**Exercise brief:**
Look through the data below and return each line where "Aenean" appears.
[Start of section]
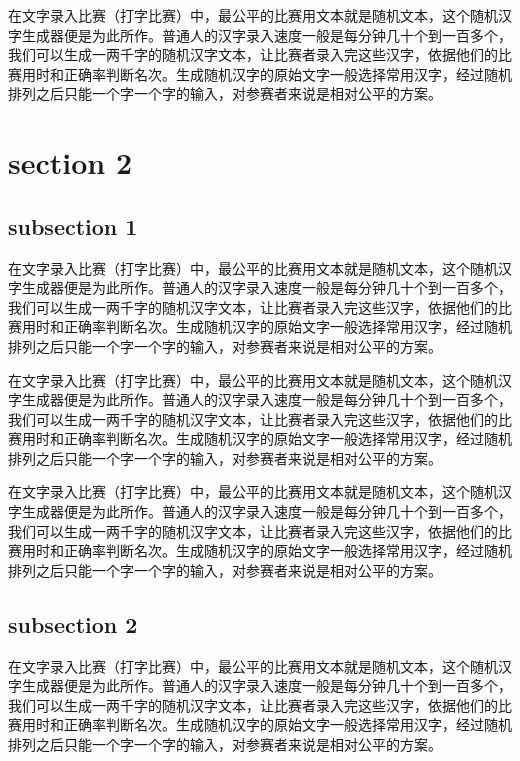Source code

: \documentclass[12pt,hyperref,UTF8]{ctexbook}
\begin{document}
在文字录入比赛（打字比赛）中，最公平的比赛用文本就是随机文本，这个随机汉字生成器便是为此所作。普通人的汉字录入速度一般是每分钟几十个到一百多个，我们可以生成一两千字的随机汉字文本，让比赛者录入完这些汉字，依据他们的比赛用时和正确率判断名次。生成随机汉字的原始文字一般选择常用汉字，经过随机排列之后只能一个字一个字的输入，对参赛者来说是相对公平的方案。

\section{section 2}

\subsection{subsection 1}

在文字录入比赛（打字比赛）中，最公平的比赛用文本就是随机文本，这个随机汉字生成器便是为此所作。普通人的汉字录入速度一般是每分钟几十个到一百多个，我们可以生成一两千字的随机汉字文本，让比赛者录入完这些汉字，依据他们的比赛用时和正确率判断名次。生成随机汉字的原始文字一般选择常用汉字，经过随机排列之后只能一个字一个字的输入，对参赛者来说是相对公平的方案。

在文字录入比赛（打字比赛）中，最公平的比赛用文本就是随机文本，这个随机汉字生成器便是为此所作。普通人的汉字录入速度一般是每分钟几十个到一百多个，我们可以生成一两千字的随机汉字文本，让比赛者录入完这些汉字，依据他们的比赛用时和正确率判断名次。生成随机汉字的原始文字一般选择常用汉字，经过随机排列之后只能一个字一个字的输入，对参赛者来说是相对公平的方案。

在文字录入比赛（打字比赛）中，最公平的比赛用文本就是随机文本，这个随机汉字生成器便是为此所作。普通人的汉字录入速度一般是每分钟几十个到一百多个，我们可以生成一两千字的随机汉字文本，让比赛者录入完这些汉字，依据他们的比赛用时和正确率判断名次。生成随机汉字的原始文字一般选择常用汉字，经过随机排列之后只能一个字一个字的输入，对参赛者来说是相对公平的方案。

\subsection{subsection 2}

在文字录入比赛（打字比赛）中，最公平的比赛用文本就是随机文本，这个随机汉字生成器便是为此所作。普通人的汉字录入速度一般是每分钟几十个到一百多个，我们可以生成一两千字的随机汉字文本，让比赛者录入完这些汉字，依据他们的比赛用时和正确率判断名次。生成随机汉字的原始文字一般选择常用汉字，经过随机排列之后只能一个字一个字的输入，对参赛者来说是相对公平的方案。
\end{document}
[End of section]
[Start of section]
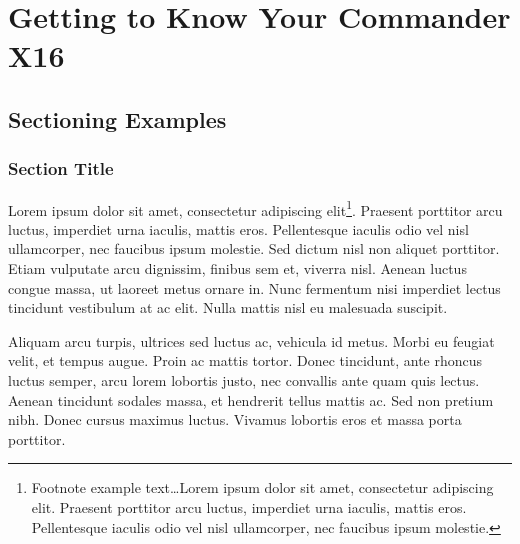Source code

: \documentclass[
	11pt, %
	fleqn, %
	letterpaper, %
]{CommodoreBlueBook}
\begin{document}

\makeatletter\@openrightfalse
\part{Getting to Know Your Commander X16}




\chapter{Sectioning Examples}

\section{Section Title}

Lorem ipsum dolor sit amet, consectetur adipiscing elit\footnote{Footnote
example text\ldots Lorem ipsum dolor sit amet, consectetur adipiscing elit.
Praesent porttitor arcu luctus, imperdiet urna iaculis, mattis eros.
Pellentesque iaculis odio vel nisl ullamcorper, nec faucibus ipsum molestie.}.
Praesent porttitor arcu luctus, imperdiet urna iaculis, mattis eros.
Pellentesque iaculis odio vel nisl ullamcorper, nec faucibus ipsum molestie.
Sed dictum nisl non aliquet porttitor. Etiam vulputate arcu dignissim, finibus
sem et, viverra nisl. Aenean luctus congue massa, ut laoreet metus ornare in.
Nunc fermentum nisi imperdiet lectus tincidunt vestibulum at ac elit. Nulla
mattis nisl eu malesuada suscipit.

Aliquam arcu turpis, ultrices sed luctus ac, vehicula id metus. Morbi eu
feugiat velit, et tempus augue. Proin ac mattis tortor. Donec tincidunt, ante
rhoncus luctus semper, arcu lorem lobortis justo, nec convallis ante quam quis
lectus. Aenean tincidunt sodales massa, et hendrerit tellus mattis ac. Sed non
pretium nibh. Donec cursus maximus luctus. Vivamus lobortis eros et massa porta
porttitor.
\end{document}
[End of section]
**Task answer:**
sem et, viverra nisl. Aenean luctus congue massa, ut laoreet metus ornare in.
lectus. Aenean tincidunt sodales massa, et hendrerit tellus mattis ac. Sed non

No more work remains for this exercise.